(Beginning of Supplied information)

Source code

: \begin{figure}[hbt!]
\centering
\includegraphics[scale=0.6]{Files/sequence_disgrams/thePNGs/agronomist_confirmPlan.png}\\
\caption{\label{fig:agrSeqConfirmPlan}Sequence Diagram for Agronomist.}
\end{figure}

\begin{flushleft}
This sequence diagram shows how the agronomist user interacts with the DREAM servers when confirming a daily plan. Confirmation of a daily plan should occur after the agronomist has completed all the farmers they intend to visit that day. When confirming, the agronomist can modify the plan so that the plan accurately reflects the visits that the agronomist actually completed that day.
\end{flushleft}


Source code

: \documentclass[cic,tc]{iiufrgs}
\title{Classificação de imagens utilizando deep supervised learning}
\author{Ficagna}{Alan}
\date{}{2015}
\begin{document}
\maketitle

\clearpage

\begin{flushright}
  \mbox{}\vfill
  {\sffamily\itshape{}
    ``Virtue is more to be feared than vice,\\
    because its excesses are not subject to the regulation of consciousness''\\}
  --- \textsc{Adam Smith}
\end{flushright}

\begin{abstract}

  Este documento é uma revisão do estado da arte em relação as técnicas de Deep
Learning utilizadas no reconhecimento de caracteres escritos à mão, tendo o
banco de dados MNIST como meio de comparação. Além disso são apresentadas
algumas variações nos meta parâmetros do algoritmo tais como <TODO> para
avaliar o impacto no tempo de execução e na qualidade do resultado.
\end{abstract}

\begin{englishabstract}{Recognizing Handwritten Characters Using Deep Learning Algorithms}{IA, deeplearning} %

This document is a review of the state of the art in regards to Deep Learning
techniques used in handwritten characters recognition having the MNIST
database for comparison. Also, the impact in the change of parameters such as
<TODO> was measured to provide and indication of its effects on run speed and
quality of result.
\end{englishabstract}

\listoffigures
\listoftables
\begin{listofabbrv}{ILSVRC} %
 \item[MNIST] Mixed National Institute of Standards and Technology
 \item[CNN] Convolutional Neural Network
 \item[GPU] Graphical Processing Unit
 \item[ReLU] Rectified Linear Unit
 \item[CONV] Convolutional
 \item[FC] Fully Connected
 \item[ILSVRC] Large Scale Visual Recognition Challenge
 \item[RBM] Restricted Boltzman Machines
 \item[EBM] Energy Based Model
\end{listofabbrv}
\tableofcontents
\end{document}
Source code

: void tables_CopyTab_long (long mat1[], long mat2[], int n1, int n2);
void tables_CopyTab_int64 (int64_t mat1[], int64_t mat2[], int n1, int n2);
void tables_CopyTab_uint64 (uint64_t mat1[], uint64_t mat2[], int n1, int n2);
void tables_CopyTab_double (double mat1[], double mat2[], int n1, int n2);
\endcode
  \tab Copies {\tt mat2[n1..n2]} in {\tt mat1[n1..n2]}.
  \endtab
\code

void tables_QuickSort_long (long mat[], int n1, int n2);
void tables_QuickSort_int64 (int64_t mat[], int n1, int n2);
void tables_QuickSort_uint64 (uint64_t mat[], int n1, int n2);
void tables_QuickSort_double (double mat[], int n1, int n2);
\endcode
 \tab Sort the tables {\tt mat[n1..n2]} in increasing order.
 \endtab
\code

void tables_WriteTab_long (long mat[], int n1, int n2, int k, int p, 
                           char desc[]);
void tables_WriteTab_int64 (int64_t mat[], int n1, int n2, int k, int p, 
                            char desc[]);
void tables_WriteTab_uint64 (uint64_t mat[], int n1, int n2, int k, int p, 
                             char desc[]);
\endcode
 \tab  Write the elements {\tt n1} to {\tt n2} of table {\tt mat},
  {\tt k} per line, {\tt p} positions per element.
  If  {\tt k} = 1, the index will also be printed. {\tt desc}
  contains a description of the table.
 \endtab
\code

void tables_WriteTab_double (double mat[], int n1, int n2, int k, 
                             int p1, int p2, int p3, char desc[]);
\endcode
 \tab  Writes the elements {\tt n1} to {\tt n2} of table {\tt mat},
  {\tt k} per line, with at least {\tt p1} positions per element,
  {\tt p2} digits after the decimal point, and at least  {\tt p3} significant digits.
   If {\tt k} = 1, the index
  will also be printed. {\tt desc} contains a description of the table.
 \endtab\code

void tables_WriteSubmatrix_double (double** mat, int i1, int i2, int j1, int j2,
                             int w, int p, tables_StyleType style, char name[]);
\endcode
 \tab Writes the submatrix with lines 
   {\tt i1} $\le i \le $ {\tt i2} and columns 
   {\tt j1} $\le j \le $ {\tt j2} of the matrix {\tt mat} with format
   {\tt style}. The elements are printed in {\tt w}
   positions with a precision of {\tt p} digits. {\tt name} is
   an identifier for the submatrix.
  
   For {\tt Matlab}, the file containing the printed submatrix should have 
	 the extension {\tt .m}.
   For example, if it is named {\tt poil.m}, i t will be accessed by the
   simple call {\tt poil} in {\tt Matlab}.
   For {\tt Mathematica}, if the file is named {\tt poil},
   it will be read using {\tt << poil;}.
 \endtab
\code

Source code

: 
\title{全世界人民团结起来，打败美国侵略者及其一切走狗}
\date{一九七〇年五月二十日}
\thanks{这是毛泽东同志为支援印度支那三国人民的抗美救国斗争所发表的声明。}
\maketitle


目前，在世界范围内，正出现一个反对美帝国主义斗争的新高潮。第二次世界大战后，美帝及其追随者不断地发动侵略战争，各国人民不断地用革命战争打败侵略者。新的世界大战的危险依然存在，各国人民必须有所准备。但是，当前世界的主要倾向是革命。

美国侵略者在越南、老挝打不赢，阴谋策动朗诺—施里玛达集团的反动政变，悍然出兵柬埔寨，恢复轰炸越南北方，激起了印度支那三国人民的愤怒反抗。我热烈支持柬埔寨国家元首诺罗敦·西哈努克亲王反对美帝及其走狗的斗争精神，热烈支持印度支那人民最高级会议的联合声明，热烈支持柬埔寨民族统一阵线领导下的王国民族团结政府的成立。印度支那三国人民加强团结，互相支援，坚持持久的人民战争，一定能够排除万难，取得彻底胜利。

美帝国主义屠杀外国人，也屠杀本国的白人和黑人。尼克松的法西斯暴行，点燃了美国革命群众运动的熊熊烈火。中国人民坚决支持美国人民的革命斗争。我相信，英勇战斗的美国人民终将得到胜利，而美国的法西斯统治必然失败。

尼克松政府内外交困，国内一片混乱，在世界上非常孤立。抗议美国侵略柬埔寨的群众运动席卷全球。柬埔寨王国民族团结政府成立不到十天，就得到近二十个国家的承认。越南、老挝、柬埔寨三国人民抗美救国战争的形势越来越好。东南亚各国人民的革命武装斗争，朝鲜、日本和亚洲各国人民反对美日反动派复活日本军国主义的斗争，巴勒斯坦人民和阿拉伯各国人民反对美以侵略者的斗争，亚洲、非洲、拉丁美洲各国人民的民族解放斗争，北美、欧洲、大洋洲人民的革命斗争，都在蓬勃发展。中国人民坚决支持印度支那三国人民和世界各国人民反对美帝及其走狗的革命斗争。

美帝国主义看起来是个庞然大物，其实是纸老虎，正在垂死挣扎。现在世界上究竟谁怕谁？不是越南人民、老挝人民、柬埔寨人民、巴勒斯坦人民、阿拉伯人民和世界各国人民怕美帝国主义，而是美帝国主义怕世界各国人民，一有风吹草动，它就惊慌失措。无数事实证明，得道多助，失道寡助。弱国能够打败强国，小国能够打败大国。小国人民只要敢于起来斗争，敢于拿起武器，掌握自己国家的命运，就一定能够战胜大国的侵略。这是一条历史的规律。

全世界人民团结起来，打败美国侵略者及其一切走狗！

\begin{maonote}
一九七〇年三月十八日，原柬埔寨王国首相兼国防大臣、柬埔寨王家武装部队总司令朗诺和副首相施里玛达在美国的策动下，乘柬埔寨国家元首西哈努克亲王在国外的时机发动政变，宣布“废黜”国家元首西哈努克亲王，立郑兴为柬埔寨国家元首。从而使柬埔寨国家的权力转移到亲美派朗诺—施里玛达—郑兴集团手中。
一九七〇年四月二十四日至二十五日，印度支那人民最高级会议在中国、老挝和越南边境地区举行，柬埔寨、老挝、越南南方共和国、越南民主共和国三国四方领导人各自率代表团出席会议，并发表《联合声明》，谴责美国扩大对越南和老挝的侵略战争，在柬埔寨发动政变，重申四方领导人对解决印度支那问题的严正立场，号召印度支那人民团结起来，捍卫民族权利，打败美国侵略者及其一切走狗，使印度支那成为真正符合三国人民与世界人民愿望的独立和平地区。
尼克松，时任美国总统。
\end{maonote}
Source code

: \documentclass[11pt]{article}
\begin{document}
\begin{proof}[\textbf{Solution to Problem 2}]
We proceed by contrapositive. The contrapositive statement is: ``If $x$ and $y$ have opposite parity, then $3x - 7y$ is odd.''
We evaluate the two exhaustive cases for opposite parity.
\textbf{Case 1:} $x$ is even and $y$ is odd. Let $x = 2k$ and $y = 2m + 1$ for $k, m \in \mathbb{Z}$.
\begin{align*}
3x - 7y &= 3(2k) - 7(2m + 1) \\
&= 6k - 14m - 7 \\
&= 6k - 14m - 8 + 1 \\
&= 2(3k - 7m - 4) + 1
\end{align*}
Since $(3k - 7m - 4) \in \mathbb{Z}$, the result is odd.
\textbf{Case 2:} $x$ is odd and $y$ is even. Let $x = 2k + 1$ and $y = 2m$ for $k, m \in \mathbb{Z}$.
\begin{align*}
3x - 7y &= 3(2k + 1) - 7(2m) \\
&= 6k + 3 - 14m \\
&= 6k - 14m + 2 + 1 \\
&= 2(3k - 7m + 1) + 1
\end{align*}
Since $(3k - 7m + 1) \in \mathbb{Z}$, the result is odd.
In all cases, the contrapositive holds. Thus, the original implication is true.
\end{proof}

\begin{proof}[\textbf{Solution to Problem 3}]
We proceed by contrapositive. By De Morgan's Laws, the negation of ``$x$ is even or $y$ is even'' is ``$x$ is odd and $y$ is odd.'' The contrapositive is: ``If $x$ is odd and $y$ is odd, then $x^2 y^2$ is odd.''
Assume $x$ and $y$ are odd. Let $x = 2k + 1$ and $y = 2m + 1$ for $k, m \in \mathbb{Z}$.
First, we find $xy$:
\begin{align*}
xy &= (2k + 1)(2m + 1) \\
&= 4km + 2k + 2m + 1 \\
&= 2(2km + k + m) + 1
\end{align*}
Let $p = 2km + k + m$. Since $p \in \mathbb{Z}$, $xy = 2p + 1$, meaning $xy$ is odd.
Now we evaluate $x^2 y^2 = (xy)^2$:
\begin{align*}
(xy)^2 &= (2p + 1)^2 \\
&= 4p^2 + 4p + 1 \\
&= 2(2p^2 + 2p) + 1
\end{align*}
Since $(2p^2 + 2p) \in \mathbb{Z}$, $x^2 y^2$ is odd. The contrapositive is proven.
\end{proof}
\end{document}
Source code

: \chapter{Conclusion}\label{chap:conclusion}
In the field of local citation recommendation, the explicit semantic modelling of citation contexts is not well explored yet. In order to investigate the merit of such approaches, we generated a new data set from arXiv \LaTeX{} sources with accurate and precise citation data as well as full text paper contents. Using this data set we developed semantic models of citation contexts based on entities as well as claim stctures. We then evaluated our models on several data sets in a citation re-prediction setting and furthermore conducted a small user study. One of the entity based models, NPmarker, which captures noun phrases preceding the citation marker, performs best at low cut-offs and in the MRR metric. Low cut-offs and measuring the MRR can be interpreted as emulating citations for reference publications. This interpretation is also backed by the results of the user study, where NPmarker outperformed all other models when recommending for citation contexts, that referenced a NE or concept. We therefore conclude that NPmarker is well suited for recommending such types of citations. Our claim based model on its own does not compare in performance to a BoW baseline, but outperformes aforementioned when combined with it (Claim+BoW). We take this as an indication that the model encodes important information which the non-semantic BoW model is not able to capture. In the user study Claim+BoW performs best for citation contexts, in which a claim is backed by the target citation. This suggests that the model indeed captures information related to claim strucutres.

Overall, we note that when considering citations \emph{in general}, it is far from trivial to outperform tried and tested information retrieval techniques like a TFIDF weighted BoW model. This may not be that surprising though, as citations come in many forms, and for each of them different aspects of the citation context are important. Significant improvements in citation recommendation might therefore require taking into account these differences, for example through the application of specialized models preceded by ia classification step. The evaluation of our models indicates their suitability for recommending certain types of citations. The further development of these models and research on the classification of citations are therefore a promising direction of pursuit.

(End of Supplied information)

### Work order
Above are records; repeat only the lines starting at the line with "目前，在世界范围内，正出现一" and ending at the line with "美国侵略者在越南、老挝打不赢", exactly as they appear, both included.

### Solved exercise
目前，在世界范围内，正出现一个反对美帝国主义斗争的新高潮。第二次世界大战后，美帝及其追随者不断地发动侵略战争，各国人民不断地用革命战争打败侵略者。新的世界大战的危险依然存在，各国人民必须有所准备。但是，当前世界的主要倾向是革命。

美国侵略者在越南、老挝打不赢，阴谋策动朗诺—施里玛达集团的反动政变，悍然出兵柬埔寨，恢复轰炸越南北方，激起了印度支那三国人民的愤怒反抗。我热烈支持柬埔寨国家元首诺罗敦·西哈努克亲王反对美帝及其走狗的斗争精神，热烈支持印度支那人民最高级会议的联合声明，热烈支持柬埔寨民族统一阵线领导下的王国民族团结政府的成立。印度支那三国人民加强团结，互相支援，坚持持久的人民战争，一定能够排除万难，取得彻底胜利。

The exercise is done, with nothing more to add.